Grog, 28 (life expectancy 30, so technically a silver fox) 📍 Iberian Peninsula (will relocate for the right cave)
Enjoys: long walks through the tundra, carrying large animals over uneven terrain, staring at fire for hours without talking. Can bench-press an aurochs. Looking for someone who appreciates a prominent brow ridge and doesn’t mind a guy who communicates primarily through meaningful grunts. 420 friendly (will eat literally anything, including things that are still moving).
Not looking for: drama, anyone who’s going to ask me to “use my words,” saber-toothed cats, vegans.

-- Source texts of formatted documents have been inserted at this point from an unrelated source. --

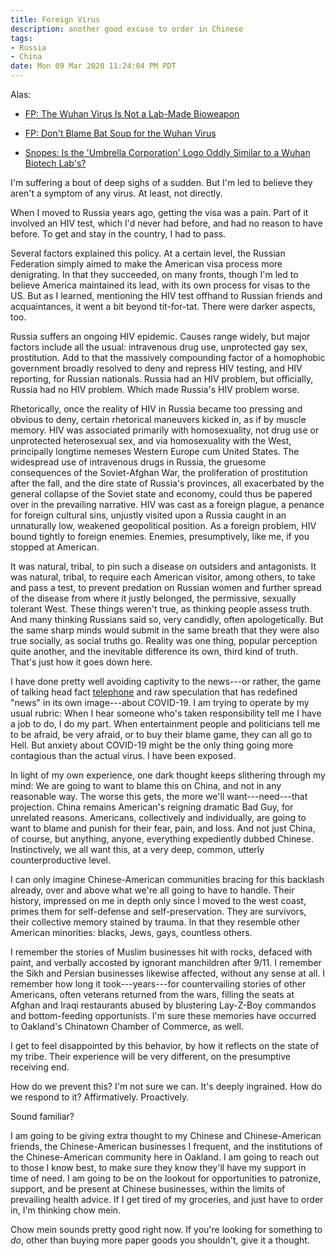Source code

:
 ```yaml
---
title: Foreign Virus
description: another good excuse to order in Chinese
tags:
- Russia
- China
date: Mon 09 Mar 2020 11:24:04 PM PDT
---
```


Alas:

- [FP: The Wuhan Virus Is Not a Lab-Made Bioweapon](https://foreignpolicy.com/2020/01/29/coronavirus-china-lab-mortality-virology-wuhan-virus-not-bioweapon/)

- [FP: Don't Blame Bat Soup for the Wuhan Virus](https://foreignpolicy.com/2020/01/27/dont-blame-bat-soup-for-the-wuhan-virus/)

- [Snopes: Is the 'Umbrella Corporation' Logo Oddly Similar to a Wuhan Biotech Lab's?](https://www.snopes.com/fact-check/resident-evil-umbrella-coronavirus/?collection-id=238774)

I'm suffering a bout of deep sighs of a sudden.  But I'm led to believe they aren't a symptom of any virus.  At least, not directly.

When I moved to Russia years ago, getting the visa was a pain.  Part of it involved an HIV test, which I'd never had before, and had no reason to have before.  To get and stay in the country, I had to pass.

Several factors explained this policy.  At a certain level, the Russian Federation simply aimed to make the American visa process more denigrating.  In that they succeeded, on many fronts, though I'm led to believe America maintained its lead, with its own process for visas  to the US.  But as I learned, mentioning the HIV test offhand to Russian friends and acquaintances, it went a bit beyond tit-for-tat.  There were darker aspects, too.

Russia suffers an ongoing HIV epidemic.  Causes range widely, but major factors include all the usual: intravenous drug use, unprotected gay sex, prostitution.  Add to that the massively compounding factor of a homophobic government broadly resolved to deny and repress HIV testing, and HIV reporting, for Russian nationals.  Russia had an HIV problem, but officially, Russia had no HIV problem.  Which made Russia's HIV problem worse.

Rhetorically, once the reality of HIV in Russia became too pressing and obvious to deny, certain rhetorical maneuvers kicked in, as if by muscle memory.  HIV was associated primarily with homosexuality, not drug use or unprotected heterosexual sex, and via homosexuality with the West, principally longtime nemeses Western Europe cum United States.  The widespread use of intravenous drugs in Russia, the gruesome consequences of the Soviet-Afghan War, the proliferation of prostitution after the fall, and the dire state of Russia's provinces, all exacerbated by the general collapse of the Soviet state and economy, could thus be papered over in the prevailing narrative.  HIV was cast as a foreign plague, a penance for foreign cultural sins, unjustly visited upon a Russia caught in an unnaturally low, weakened geopolitical position.  As a foreign problem, HIV bound tightly to foreign enemies.  Enemies, presumptively, like me, if you stopped at American.

It was natural, tribal, to pin such a disease on outsiders and antagonists.  It was natural, tribal, to require each American visitor, among others, to take and pass a test, to prevent predation on Russian women and further spread of the disease from where it justly belonged, the permissive, sexually tolerant West.  These things weren't true, as thinking people assess truth.  And many thinking Russians said so, very candidly, often apologetically.  But the same sharp minds would submit in the same breath that they were also true socially, as social truths go.  Reality was one thing, popular perception quite another, and the inevitable difference its own, third kind of truth.  That's just how it goes down here.

I have done pretty well avoiding captivity to the news---or rather, the game of talking head fact [telephone](https://en.wikipedia.org/wiki/Chinese_whispers) and raw speculation that has redefined "news" in its own image---about COVID-19.  I am trying to operate by my usual rubric:  When I hear someone who's taken responsibility tell me I have a job to do, I do my part.  When entertainment people and politicians tell me to be afraid, be very afraid, or to buy their blame game, they can all go to Hell.  But anxiety about COVID-19 might be the only thing going more contagious than the actual virus.  I have been exposed.

In light of my own experience, one dark thought keeps slithering through my mind:  We are going to want to blame this on China, and not in any reasonable way.  The worse this gets, the more we'll want---need---that projection.  China remains American's reigning dramatic Bad Guy, for unrelated reasons.  Americans, collectively and individually, are going to want to blame and punish for their fear, pain, and loss.  And not just China, of course, but anything, anyone, everything expediently dubbed Chinese.  Instinctively, we all want this, at a very deep, common, utterly counterproductive level.

I can only imagine Chinese-American communities bracing for this backlash already, over and above what we're all going to have to handle.  Their history, impressed on me in depth only since I moved to the west coast, primes them for self-defense and self-preservation.  They are survivors, their collective memory stained by trauma.  In that they resemble other American minorities: blacks, Jews, gays, countless others.

I remember the stories of Muslim businesses hit with rocks, defaced with paint, and verbally accosted by ignorant manchildren after 9/11.  I remember the Sikh and Persian businesses likewise affected, without any sense at all.  I remember how long it took---years---for countervailing stories of other Americans, often veterans returned from the wars, filling the seats at Afghan and Iraqi restaurants abused by blustering Lay-Z-Boy commandos and bottom-feeding opportunists.  I'm sure these memories have occurred to Oakland's Chinatown Chamber of Commerce, as well.

I get to feel disappointed by this behavior, by how it reflects on the state of my tribe.  Their experience will be very different, on the presumptive receiving end.

How do we prevent this?  I'm not sure we can.  It's deeply ingrained.  How do we respond to it?  Affirmatively.  Proactively.

Sound familiar?

I am going to be giving extra thought to my Chinese and Chinese-American friends, the Chinese-American businesses I frequent, and the institutions of the Chinese-American community here in Oakland.  I am going to reach out to those I know best, to make sure they know they'll have my support in time of need.  I am going to be on the lookout for opportunities to patronize, support, and be present at Chinese businesses, within the limits of prevailing health advice.  If I get tired of my groceries, and just have to order in, I'm thinking chow mein.

Chow mein sounds pretty good right now.  If you're looking for something to _do_, other than buying more paper goods you shouldn't, give it a thought.
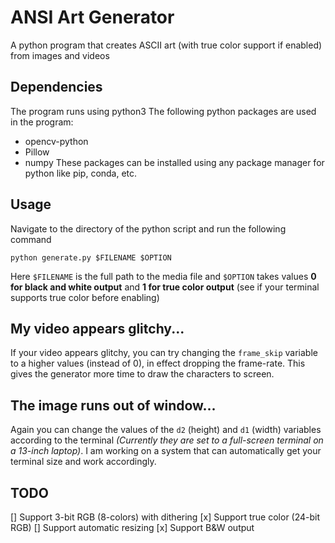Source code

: # ANSI Art Generator
A python program that creates ASCII art (with true color support if enabled) from images and videos

## Dependencies
The program runs using python3
The following python packages are used in the program:
- opencv-python
- Pillow
- numpy
These packages can be installed using any package manager for python like pip, conda, etc.

## Usage
Navigate to the directory of the python script and run the following command
```shell
python generate.py $FILENAME $OPTION
```
Here `$FILENAME` is the full path to the media file and `$OPTION` takes values **0 for black and white output** and **1 for true color output** (see if your terminal supports true color before enabling)

## My video appears glitchy...
If your video appears glitchy, you can try changing the `frame_skip` variable to a higher values (instead of 0), in effect dropping the frame-rate. This gives the generator more time to draw the characters to screen.

## The image runs out of window...
Again you can change the values of the `d2` (height) and `d1` (width) variables according to the terminal *(Currently they are set to a full-screen terminal on a 13-inch laptop)*. I am working on a system that can automatically get your terminal size and work accordingly.

## TODO
[] Support 3-bit RGB (8-colors) with dithering
[x] Support true color (24-bit RGB)
[] Support automatic resizing
[x] Support B&W output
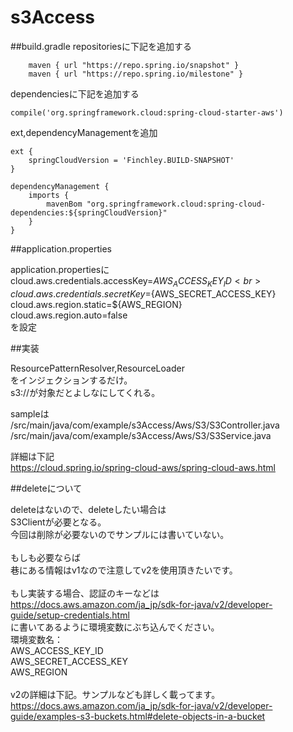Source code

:# s3Access

##build.gradle
repositoriesに下記を追加する
```
	maven { url "https://repo.spring.io/snapshot" }
	maven { url "https://repo.spring.io/milestone" }
```
dependenciesに下記を追加する
```
compile('org.springframework.cloud:spring-cloud-starter-aws')
```
ext,dependencyManagementを追加
```
ext {
	springCloudVersion = 'Finchley.BUILD-SNAPSHOT'
}

dependencyManagement {
	imports {
		mavenBom "org.springframework.cloud:spring-cloud-dependencies:${springCloudVersion}"
	}
}
```

##application.properties

application.propertiesに
cloud.aws.credentials.accessKey=${AWS_ACCESS_KEY_ID}<br>
cloud.aws.credentials.secretKey=${AWS_SECRET_ACCESS_KEY}<br>
cloud.aws.region.static=${AWS_REGION}<br>
cloud.aws.region.auto=false<br>
を設定

##実装

ResourcePatternResolver,ResourceLoader<br>
をインジェクションするだけ。<br>
s3://が対象だとよしなにしてくれる。<br>

sampleは<br>
/src/main/java/com/example/s3Access/Aws/S3/S3Controller.java<br>
/src/main/java/com/example/s3Access/Aws/S3/S3Service.java<br>


詳細は下記<br>
https://cloud.spring.io/spring-cloud-aws/spring-cloud-aws.html<br>

##deleteについて

deleteはないので、deleteしたい場合は<br>
S3Clientが必要となる。<br>
今回は削除が必要ないのでサンプルには書いていない。<br>
<br>
もしも必要ならば<br>
巷にある情報はv1なので注意してv2を使用頂きたいです。<br>
<br>
もし実装する場合、認証のキーなどは<br>
https://docs.aws.amazon.com/ja_jp/sdk-for-java/v2/developer-guide/setup-credentials.html<br>
に書いてあるように環境変数にぶち込んでください。<br>
環境変数名：<br>
AWS_ACCESS_KEY_ID<br>
AWS_SECRET_ACCESS_KEY<br>
AWS_REGION<br>
<br>
v2の詳細は下記。サンプルなども詳しく載ってます。<br>
https://docs.aws.amazon.com/ja_jp/sdk-for-java/v2/developer-guide/examples-s3-buckets.html#delete-objects-in-a-bucket<br>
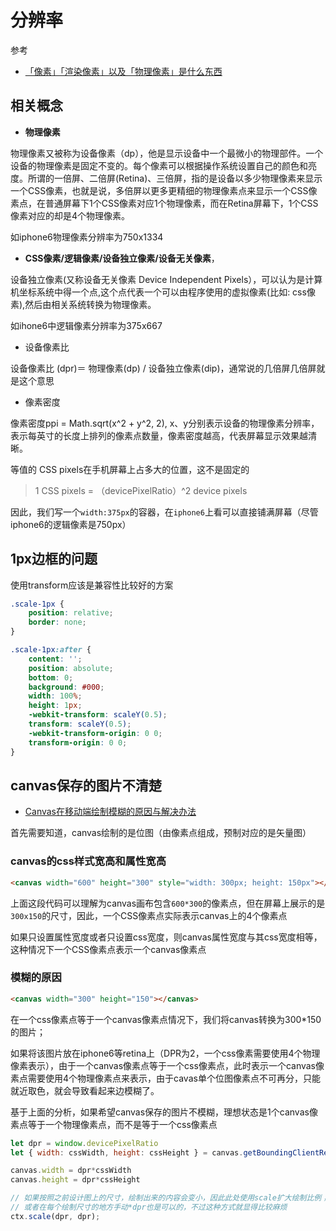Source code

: 
分辨率
===
参考
* [「像素」「渲染像素」以及「物理像素」是什么东西](https://www.zhihu.com/question/27261444/answer/35898885)

## 相关概念
* **物理像素**

物理像素又被称为设备像素（dp），他是显示设备中一个最微小的物理部件。一个设备的物理像素是固定不变的。每个像素可以根据操作系统设置自己的颜色和亮度。所谓的一倍屏、二倍屏(Retina)、三倍屏，指的是设备以多少物理像素来显示一个CSS像素，也就是说，多倍屏以更多更精细的物理像素点来显示一个CSS像素点，在普通屏幕下1个CSS像素对应1个物理像素，而在Retina屏幕下，1个CSS像素对应的却是4个物理像素。

如iphone6物理像素分辨率为750x1334

* **CSS像素/逻辑像素/设备独立像素/设备无关像素**，

设备独立像素(又称设备无关像素 Device Independent Pixels），可以认为是计算机坐标系统中得一个点,这个点代表一个可以由程序使用的虚拟像素(比如: css像素),然后由相关系统转换为物理像素。

如ihone6中逻辑像素分辨率为375x667

* 设备像素比 

设备像素比 (dpr)＝ 物理像素(dp) / 设备独立像素(dip)，通常说的几倍屏几倍屏就是这个意思

* 像素密度

像素密度ppi = Math.sqrt(x^2 + y^2, 2), x、y分别表示设备的物理像素分辨率，表示每英寸的长度上排列的像素点数量，像素密度越高，代表屏幕显示效果越清晰。


等值的 CSS pixels在手机屏幕上占多大的位置，这不是固定的

>  1 CSS pixels = （devicePixelRatio）^2 device pixels

因此，我们写一个`width:375px`的容器，在`iphone6`上看可以直接铺满屏幕（尽管iphone6的逻辑像素是750px）

## 1px边框的问题

使用transform应该是兼容性比较好的方案
```css
.scale-1px {
    position: relative;
    border: none;
}

.scale-1px:after {
    content: '';
    position: absolute;
    bottom: 0;
    background: #000;
    width: 100%;
    height: 1px;
    -webkit-transform: scaleY(0.5);
    transform: scaleY(0.5);
    -webkit-transform-origin: 0 0;
    transform-origin: 0 0;
}
```

## canvas保存的图片不清楚
* [Canvas在移动端绘制模糊的原因与解决办法](https://segmentfault.com/a/1190000019007037)

首先需要知道，canvas绘制的是位图（由像素点组成，预制对应的是矢量图）

### canvas的css样式宽高和属性宽高
```html
<canvas width="600" height="300" style="width: 300px; height: 150px"></canvas>
```
上面这段代码可以理解为canvas画布包含`600*300`的像素点，但在屏幕上展示的是`300x150`的尺寸，因此，一个CSS像素点实际表示canvas上的4个像素点

如果只设置属性宽度或者只设置css宽度，则canvas属性宽度与其css宽度相等，这种情况下一个CSS像素点表示一个canvas像素点

### 模糊的原因
```html
<canvas width="300" height="150"></canvas>
```
在一个css像素点等于一个canvas像素点情况下，我们将canvas转换为300*150的图片；

如果将该图片放在iphone6等retina上（DPR为2，一个css像素需要使用4个物理像素表示），由于一个canvas像素点等于一个css像素点，此时表示一个canvas像素点需要使用4个物理像素点来表示，由于cavas单个位图像素点不可再分，只能就近取色，就会导致看起来边模糊了。

基于上面的分析，如果希望canvas保存的图片不模糊，理想状态是1个canvas像素点等于一个物理像素点，而不是等于一个css像素点
```js
let dpr = window.devicePixelRatio
let { width: cssWidth, height: cssHeight } = canvas.getBoundingClientRect();

canvas.width = dpr*cssWidth
canvas.height = dpr*cssHeight

// 如果按照之前设计图上的尺寸，绘制出来的内容会变小，因此此处使用scale扩大绘制比例；
// 或者在每个绘制尺寸的地方手动*dpr也是可以的，不过这种方式就显得比较麻烦
ctx.scale(dpr, dpr);
```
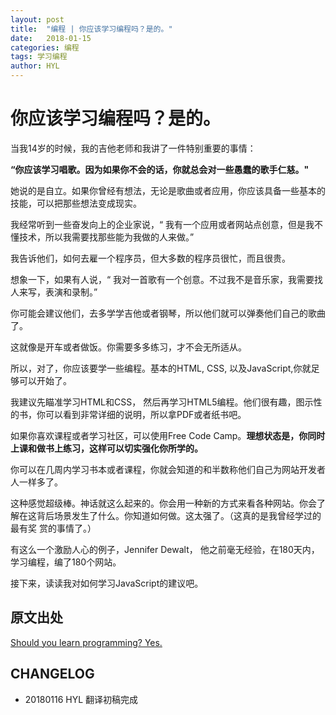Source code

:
 ```yaml
---
layout: post
title:  "编程 | 你应该学习编程吗？是的。"
date:   2018-01-15
categories: 编程
tags: 学习编程
author: HYL
---
```


# 你应该学习编程吗？是的。

当我14岁的时候，我的吉他老师和我讲了一件特别重要的事情：

**“你应该学习唱歌。因为如果你不会的话，你就总会对一些愚蠢的歌手仁慈。"** 

她说的是自立。如果你曾经有想法，无论是歌曲或者应用，你应该具备一些基本的技能，可以把那些想法变成现实。

我经常听到一些奋发向上的企业家说，“ 我有一个应用或者网站点创意，但是我不懂技术，所以我需要找那些能为我做的人来做。”

我告诉他们，如何去雇一个程序员，但大多数的程序员很忙，而且很贵。

想象一下，如果有人说，“ 我对一首歌有一个创意。不过我不是音乐家，我需要找人来写，表演和录制。”

你可能会建议他们，去多学学吉他或者钢琴，所以他们就可以弹奏他们自己的歌曲了。

这就像是开车或者做饭。你需要多多练习，才不会无所适从。

所以，对了，你应该要学一些编程。基本的HTML, CSS, 以及JavaScript,你就足够可以开始了。

我建议先瞄准学习HTML和CSS， 然后再学习HTML5编程。他们很有趣，图示性的书，你可以看到非常详细的说明，所以拿PDF或者纸书吧。

如果你喜欢课程或者学习社区，可以使用Free Code Camp。**理想状态是，你同时上课和做书上练习，这样可以切实强化你所学的。**

你可以在几周内学习书本或者课程，你就会知道的和半数称他们自己为网站开发者人一样多了。

这种感觉超级棒。神话就这么起来的。你会用一种新的方式来看各种网站。你会了解在这背后场景发生了什么。你知道如何做。这太强了。（这真的是我曾经学过的最有奖
赏的事情了。）

有这么一个激励人心的例子，Jennifer Dewalt， 他之前毫无经验，在180天内，学习编程，编了180个网站。

接下来，读读我对如何学习JavaScript的建议吧。


## 原文出处

[Should you learn programming? Yes.](https://sivers.org/prog)


## CHANGELOG

- 20180116 HYL 翻译初稿完成
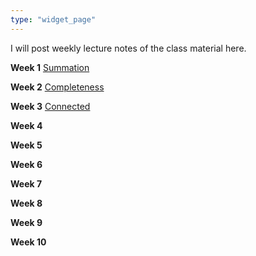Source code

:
 ```yaml
---
type: "widget_page"
---
```


I will post weekly lecture notes of the class material here.

**Week 1** [Summation](https://drive.google.com/file/d/19iJ3l224673lOiMviR_NZk_aLUUXLW73/view?usp=sharing)

**Week 2** [Completeness](https://drive.google.com/file/d/1BpkL0dXREW2XQFWLBxurFRGQB66wYMWL/view?usp=sharing)

**Week 3** [Connected](https://drive.google.com/file/d/17hwPyZvA8rlW5MRwn8cR_ET-JHPd9Re-/view?usp=sharing)

**Week 4**

**Week 5**

**Week 6**

**Week 7**

**Week 8**

**Week 9**

**Week 10**
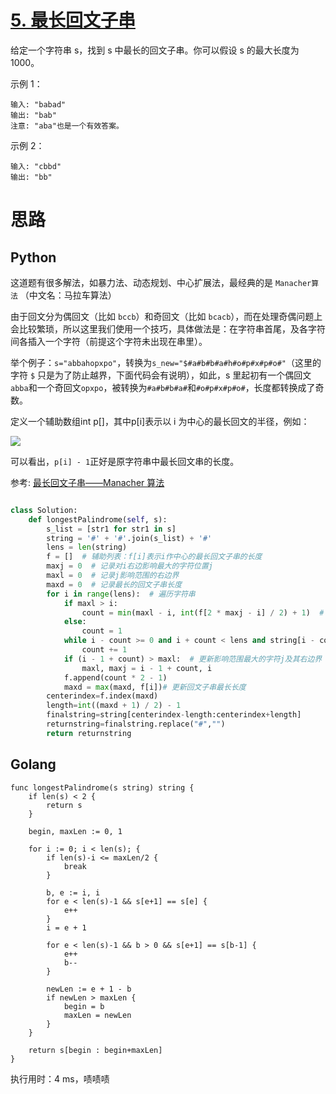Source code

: 
# [5. 最长回文子串](https://leetcode-cn.com/problems/longest-palindromic-substring/description/)

给定一个字符串 s，找到 s 中最长的回文子串。你可以假设 s 的最大长度为1000。

示例 1：
```
输入: "babad"
输出: "bab"
注意: "aba"也是一个有效答案。
```

示例 2：

```
输入: "cbbd"
输出: "bb"
```

# 思路

## Python

这道题有很多解法，如暴力法、动态规划、中心扩展法，最经典的是 `Manacher算法` （中文名：马拉车算法）

由于回文分为偶回文（比如 `bccb`）和奇回文（比如 `bcacb`），而在处理奇偶问题上会比较繁琐，所以这里我们使用一个技巧，具体做法是：在字符串首尾，及各字符间各插入一个字符（前提这个字符未出现在串里）。

举个例子：`s="abbahopxpo"`，转换为`s_new="$#a#b#b#a#h#o#p#x#p#o#"`（这里的字符 `$` 只是为了防止越界，下面代码会有说明），如此，s 里起初有一个偶回文`abba`和一个奇回文`opxpo`，被转换为`#a#b#b#a#`和`#o#p#x#p#o#`，长度都转换成了奇数。

定义一个辅助数组int p[]，其中p[i]表示以 i 为中心的最长回文的半径，例如：

![](http://p8eyj0cpn.bkt.clouddn.com/%E6%B7%B1%E5%BA%A6%E6%88%AA%E5%9B%BE_%E9%80%89%E6%8B%A9%E5%8C%BA%E5%9F%9F_20180531144658.png)

可以看出，`p[i] - 1`正好是原字符串中最长回文串的长度。

参考: [最长回文子串——Manacher 算法](https://segmentfault.com/a/1190000003914228)

```python

class Solution:
    def longestPalindrome(self, s):
        s_list = [str1 for str1 in s]
        string = '#' + '#'.join(s_list) + '#'
        lens = len(string)
        f = []  # 辅助列表：f[i]表示i作中心的最长回文子串的长度
        maxj = 0  # 记录对i右边影响最大的字符位置j
        maxl = 0  # 记录j影响范围的右边界
        maxd = 0  # 记录最长的回文子串长度
        for i in range(lens):  # 遍历字符串
            if maxl > i:
                count = min(maxl - i, int(f[2 * maxj - i] / 2) + 1)  # 这里为了方便后续计算使用count，其表示当前字符到其影响范围的右边界的距离
            else:
                count = 1
            while i - count >= 0 and i + count < lens and string[i - count] == string[i + count]:  # 两边扩展,这是一个循环，切记
                count += 1
            if (i - 1 + count) > maxl:  # 更新影响范围最大的字符j及其右边界
                maxl, maxj = i - 1 + count, i
            f.append(count * 2 - 1)
            maxd = max(maxd, f[i])# 更新回文子串最长长度
        centerindex=f.index(maxd) 
        length=int((maxd + 1) / 2) - 1
        finalstring=string[centerindex-length:centerindex+length]
        returnstring=finalstring.replace("#","")
        return returnstring
```


## Golang

```golang
func longestPalindrome(s string) string {
	if len(s) < 2 { 
		return s
	}

	begin, maxLen := 0, 1

	for i := 0; i < len(s); { 
		if len(s)-i <= maxLen/2 {
			break
		}

		b, e := i, i
		for e < len(s)-1 && s[e+1] == s[e] {
			e++
		}
		i = e + 1

		for e < len(s)-1 && b > 0 && s[e+1] == s[b-1] {
			e++
			b--
		}

		newLen := e + 1 - b
		if newLen > maxLen {
			begin = b
			maxLen = newLen
		}
	}

	return s[begin : begin+maxLen]
}
```

执行用时：4 ms，啧啧啧
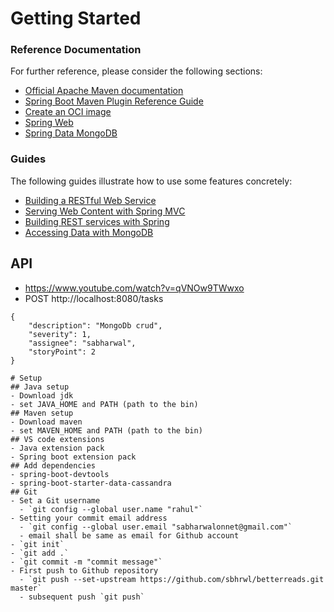 # Getting Started

### Reference Documentation
For further reference, please consider the following sections:

* [Official Apache Maven documentation](https://maven.apache.org/guides/index.html)
* [Spring Boot Maven Plugin Reference Guide](https://docs.spring.io/spring-boot/docs/3.2.0/maven-plugin/reference/html/)
* [Create an OCI image](https://docs.spring.io/spring-boot/docs/3.2.0/maven-plugin/reference/html/#build-image)
* [Spring Web](https://docs.spring.io/spring-boot/docs/3.2.0/reference/htmlsingle/index.html#web)
* [Spring Data MongoDB](https://docs.spring.io/spring-boot/docs/3.2.0/reference/htmlsingle/index.html#data.nosql.mongodb)

### Guides
The following guides illustrate how to use some features concretely:

* [Building a RESTful Web Service](https://spring.io/guides/gs/rest-service/)
* [Serving Web Content with Spring MVC](https://spring.io/guides/gs/serving-web-content/)
* [Building REST services with Spring](https://spring.io/guides/tutorials/rest/)
* [Accessing Data with MongoDB](https://spring.io/guides/gs/accessing-data-mongodb/)

## API
- https://www.youtube.com/watch?v=qVNOw9TWwxo
- POST http://localhost:8080/tasks
```
{
    "description": "MongoDb crud",
    "severity": 1,
    "assignee": "sabharwal",
    "storyPoint": 2
}

# Setup
## Java setup
- Download jdk
- set JAVA_HOME and PATH (path to the bin)
## Maven setup
- Download maven
- set MAVEN_HOME and PATH (path to the bin)
## VS code extensions
- Java extension pack
- Spring boot extension pack
## Add dependencies
- spring-boot-devtools
- spring-boot-starter-data-cassandra
## Git
- Set a Git username
  - `git config --global user.name "rahul"`
- Setting your commit email address
  - `git config --global user.email "sabharwalonnet@gmail.com"`
  - email shall be same as email for Github account
- `git init`
- `git add .`
- `git commit -m "commit message"`
- First push to Github repository
  - `git push --set-upstream https://github.com/sbhrwl/betterreads.git master`
  - subsequent push `git push`  
```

Now compare that to the Homo sapiens competition:
Thag, 26 (emotionally: 14) 📍 Wherever my “art” takes me
Enjoys: painting on walls, talking about painting on walls, explaining what my wall paintings mean to people who did not ask. Currently between hunts (seven moons and counting). My buddy says I’m “really talented” and “ahead of my time.” Looking for someone who can support my creative vision and also do most of the gathering. And the cooking. And the shelter maintenance. I’m more of an ideas guy.
Not looking for: commitment, anyone who asks where the meat is, labels.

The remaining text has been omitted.